## EXERCISE
When you copy the listing, skip the images and return each line verbatim.

## DATASET ENTRIES
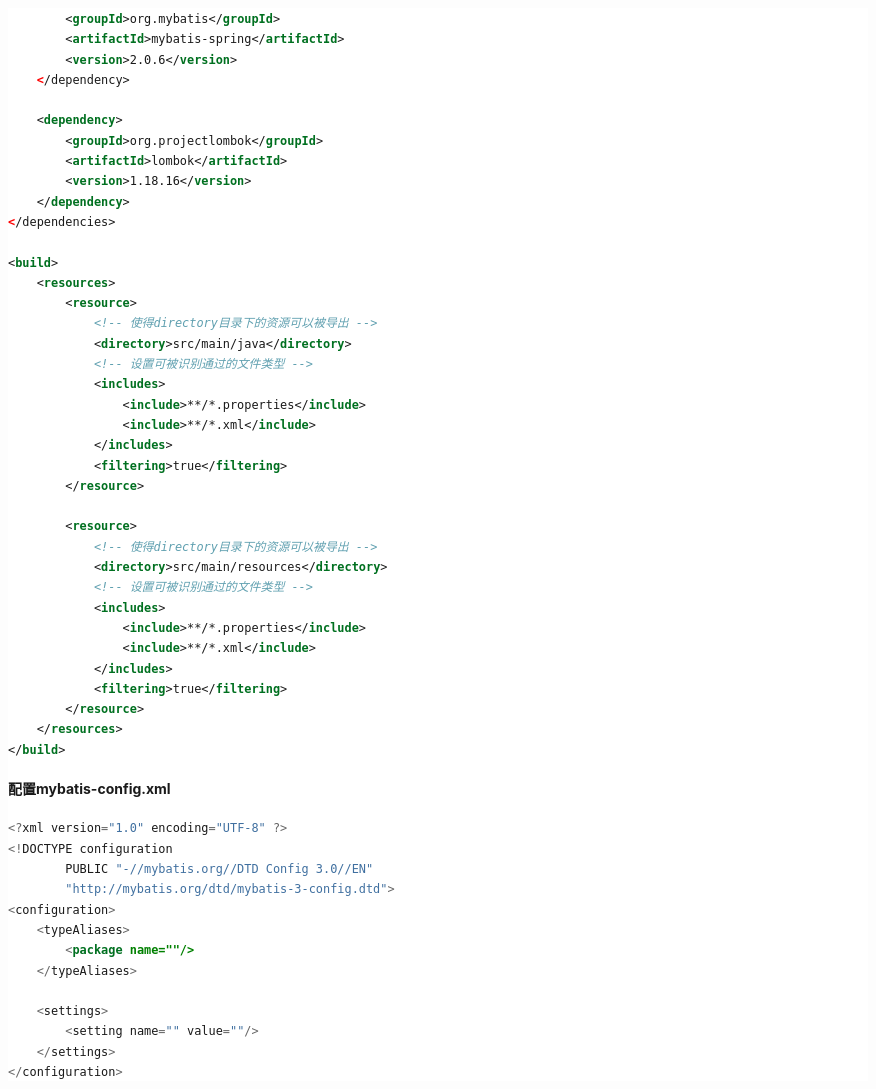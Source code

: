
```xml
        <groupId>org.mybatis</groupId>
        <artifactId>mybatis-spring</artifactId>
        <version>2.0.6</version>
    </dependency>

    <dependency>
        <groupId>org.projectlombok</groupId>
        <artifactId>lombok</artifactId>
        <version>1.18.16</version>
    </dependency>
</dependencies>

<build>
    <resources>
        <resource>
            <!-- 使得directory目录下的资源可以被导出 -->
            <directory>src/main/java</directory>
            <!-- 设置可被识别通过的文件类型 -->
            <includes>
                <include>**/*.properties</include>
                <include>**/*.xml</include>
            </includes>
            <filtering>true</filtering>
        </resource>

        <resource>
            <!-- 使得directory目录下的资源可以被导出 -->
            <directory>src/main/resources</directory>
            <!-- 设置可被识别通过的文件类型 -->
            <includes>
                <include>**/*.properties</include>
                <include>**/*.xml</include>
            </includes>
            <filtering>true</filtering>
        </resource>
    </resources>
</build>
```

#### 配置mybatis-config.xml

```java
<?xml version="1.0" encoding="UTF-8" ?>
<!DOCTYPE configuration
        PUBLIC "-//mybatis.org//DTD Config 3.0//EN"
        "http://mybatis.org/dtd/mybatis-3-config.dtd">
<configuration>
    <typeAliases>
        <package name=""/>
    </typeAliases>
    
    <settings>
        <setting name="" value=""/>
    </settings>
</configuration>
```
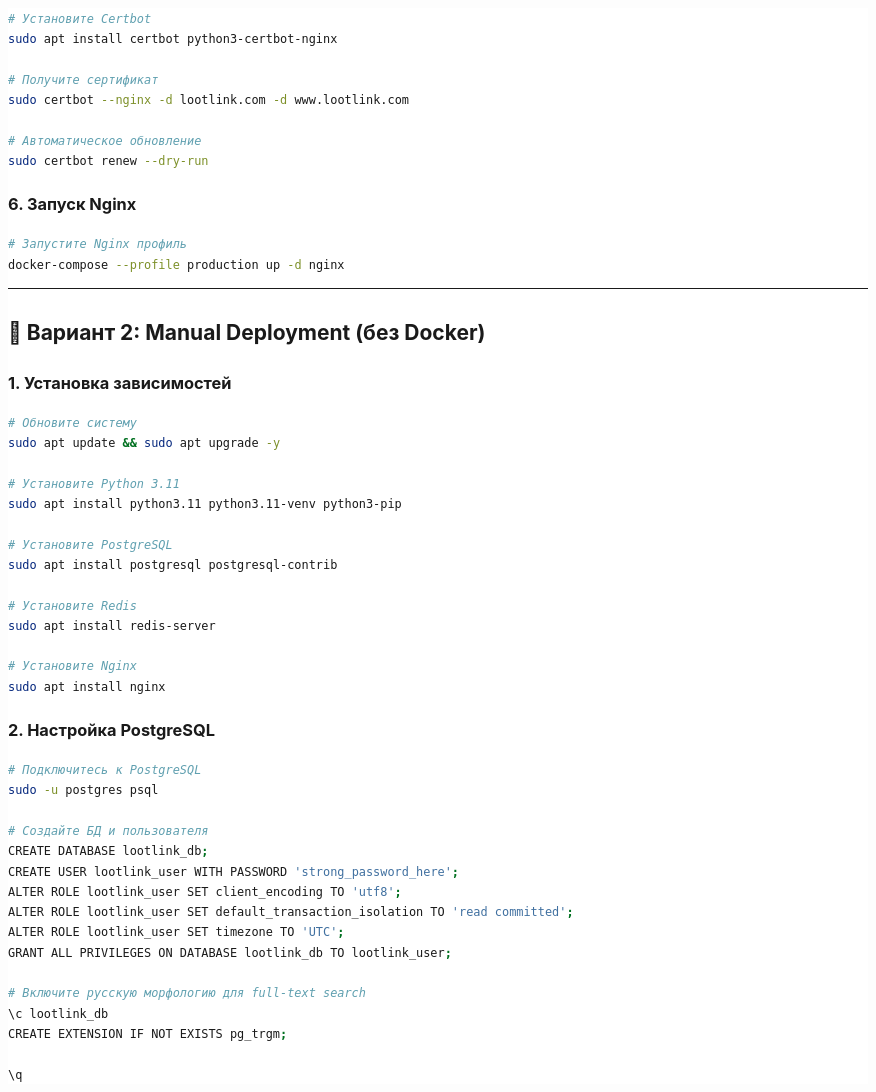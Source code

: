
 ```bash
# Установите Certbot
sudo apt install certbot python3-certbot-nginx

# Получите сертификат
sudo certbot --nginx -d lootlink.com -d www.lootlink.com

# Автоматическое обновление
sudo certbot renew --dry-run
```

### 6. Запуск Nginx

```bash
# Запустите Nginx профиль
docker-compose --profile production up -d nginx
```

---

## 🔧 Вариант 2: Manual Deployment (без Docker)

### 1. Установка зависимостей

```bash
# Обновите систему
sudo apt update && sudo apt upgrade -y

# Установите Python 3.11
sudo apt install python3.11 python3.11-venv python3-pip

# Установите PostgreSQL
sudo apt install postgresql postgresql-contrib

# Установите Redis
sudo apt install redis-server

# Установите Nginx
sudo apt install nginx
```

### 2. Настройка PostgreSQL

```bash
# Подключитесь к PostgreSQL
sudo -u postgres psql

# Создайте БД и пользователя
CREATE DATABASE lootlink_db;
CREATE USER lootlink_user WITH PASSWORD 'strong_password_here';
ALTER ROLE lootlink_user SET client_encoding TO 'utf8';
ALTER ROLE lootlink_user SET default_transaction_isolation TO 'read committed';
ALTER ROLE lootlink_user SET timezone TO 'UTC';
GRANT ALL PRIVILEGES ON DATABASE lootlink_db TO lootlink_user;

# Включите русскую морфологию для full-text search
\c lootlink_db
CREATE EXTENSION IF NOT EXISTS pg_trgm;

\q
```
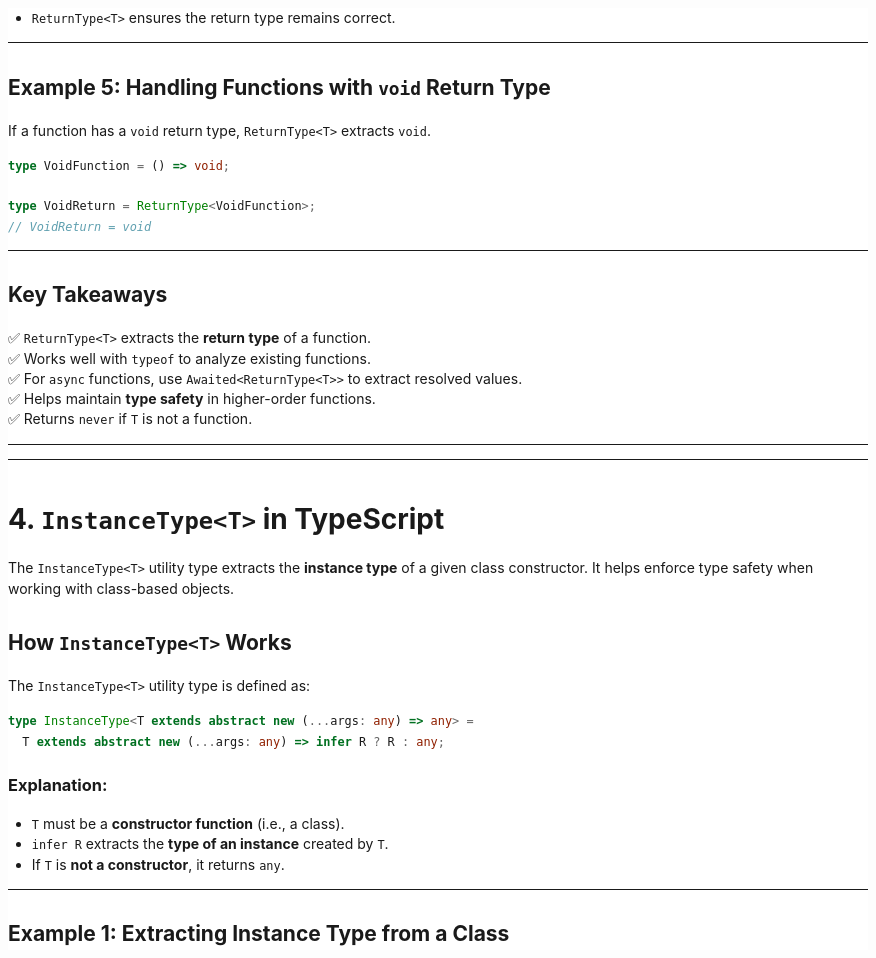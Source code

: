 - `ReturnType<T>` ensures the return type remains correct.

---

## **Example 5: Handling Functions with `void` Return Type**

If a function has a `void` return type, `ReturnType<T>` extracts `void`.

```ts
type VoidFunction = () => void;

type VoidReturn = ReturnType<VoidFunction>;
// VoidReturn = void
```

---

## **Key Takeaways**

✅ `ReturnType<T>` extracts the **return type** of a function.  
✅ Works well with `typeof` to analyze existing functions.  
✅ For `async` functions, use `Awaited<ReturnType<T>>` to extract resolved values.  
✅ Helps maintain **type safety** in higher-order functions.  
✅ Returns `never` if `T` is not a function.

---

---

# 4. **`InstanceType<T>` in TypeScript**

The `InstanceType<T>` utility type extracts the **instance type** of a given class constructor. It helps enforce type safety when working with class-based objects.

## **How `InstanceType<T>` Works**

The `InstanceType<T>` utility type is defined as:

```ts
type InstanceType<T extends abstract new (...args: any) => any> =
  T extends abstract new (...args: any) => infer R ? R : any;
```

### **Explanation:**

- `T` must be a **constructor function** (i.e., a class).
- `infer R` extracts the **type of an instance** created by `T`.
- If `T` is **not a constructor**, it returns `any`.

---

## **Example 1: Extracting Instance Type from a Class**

## SOLUTION
Source code

:
```xml
        <groupId>org.mybatis</groupId>
        <artifactId>mybatis-spring</artifactId>
        <version>2.0.6</version>
    </dependency>

    <dependency>
        <groupId>org.projectlombok</groupId>
        <artifactId>lombok</artifactId>
        <version>1.18.16</version>
    </dependency>
</dependencies>

<build>
    <resources>
        <resource>
            <!-- 使得directory目录下的资源可以被导出 -->
            <directory>src/main/java</directory>
            <!-- 设置可被识别通过的文件类型 -->
            <includes>
                <include>**/*.properties</include>
                <include>**/*.xml</include>
            </includes>
            <filtering>true</filtering>
        </resource>

        <resource>
            <!-- 使得directory目录下的资源可以被导出 -->
            <directory>src/main/resources</directory>
            <!-- 设置可被识别通过的文件类型 -->
            <includes>
                <include>**/*.properties</include>
                <include>**/*.xml</include>
            </includes>
            <filtering>true</filtering>
        </resource>
    </resources>
</build>
```

#### 配置mybatis-config.xml

```java
<?xml version="1.0" encoding="UTF-8" ?>
<!DOCTYPE configuration
        PUBLIC "-//mybatis.org//DTD Config 3.0//EN"
        "http://mybatis.org/dtd/mybatis-3-config.dtd">
<configuration>
    <typeAliases>
        <package name=""/>
    </typeAliases>
    
    <settings>
        <setting name="" value=""/>
    </settings>
</configuration>
```
Source code

:
 ```bash
# Установите Certbot
sudo apt install certbot python3-certbot-nginx

# Получите сертификат
sudo certbot --nginx -d lootlink.com -d www.lootlink.com

# Автоматическое обновление
sudo certbot renew --dry-run
```

### 6. Запуск Nginx

```bash
# Запустите Nginx профиль
docker-compose --profile production up -d nginx
```

---

## 🔧 Вариант 2: Manual Deployment (без Docker)

### 1. Установка зависимостей

```bash
# Обновите систему
sudo apt update && sudo apt upgrade -y

# Установите Python 3.11
sudo apt install python3.11 python3.11-venv python3-pip

# Установите PostgreSQL
sudo apt install postgresql postgresql-contrib

# Установите Redis
sudo apt install redis-server

# Установите Nginx
sudo apt install nginx
```

### 2. Настройка PostgreSQL

```bash
# Подключитесь к PostgreSQL
sudo -u postgres psql

# Создайте БД и пользователя
CREATE DATABASE lootlink_db;
CREATE USER lootlink_user WITH PASSWORD 'strong_password_here';
ALTER ROLE lootlink_user SET client_encoding TO 'utf8';
ALTER ROLE lootlink_user SET default_transaction_isolation TO 'read committed';
ALTER ROLE lootlink_user SET timezone TO 'UTC';
GRANT ALL PRIVILEGES ON DATABASE lootlink_db TO lootlink_user;

# Включите русскую морфологию для full-text search
\c lootlink_db
CREATE EXTENSION IF NOT EXISTS pg_trgm;

\q
```
Source code

: - `ReturnType<T>` ensures the return type remains correct.

---

## **Example 5: Handling Functions with `void` Return Type**

If a function has a `void` return type, `ReturnType<T>` extracts `void`.

```ts
type VoidFunction = () => void;

type VoidReturn = ReturnType<VoidFunction>;
// VoidReturn = void
```

---

## **Key Takeaways**

✅ `ReturnType<T>` extracts the **return type** of a function.  
✅ Works well with `typeof` to analyze existing functions.  
✅ For `async` functions, use `Awaited<ReturnType<T>>` to extract resolved values.  
✅ Helps maintain **type safety** in higher-order functions.  
✅ Returns `never` if `T` is not a function.

---

---

# 4. **`InstanceType<T>` in TypeScript**

The `InstanceType<T>` utility type extracts the **instance type** of a given class constructor. It helps enforce type safety when working with class-based objects.

## **How `InstanceType<T>` Works**

The `InstanceType<T>` utility type is defined as:

```ts
type InstanceType<T extends abstract new (...args: any) => any> =
  T extends abstract new (...args: any) => infer R ? R : any;
```

### **Explanation:**

- `T` must be a **constructor function** (i.e., a class).
- `infer R` extracts the **type of an instance** created by `T`.
- If `T` is **not a constructor**, it returns `any`.

---

## **Example 1: Extracting Instance Type from a Class**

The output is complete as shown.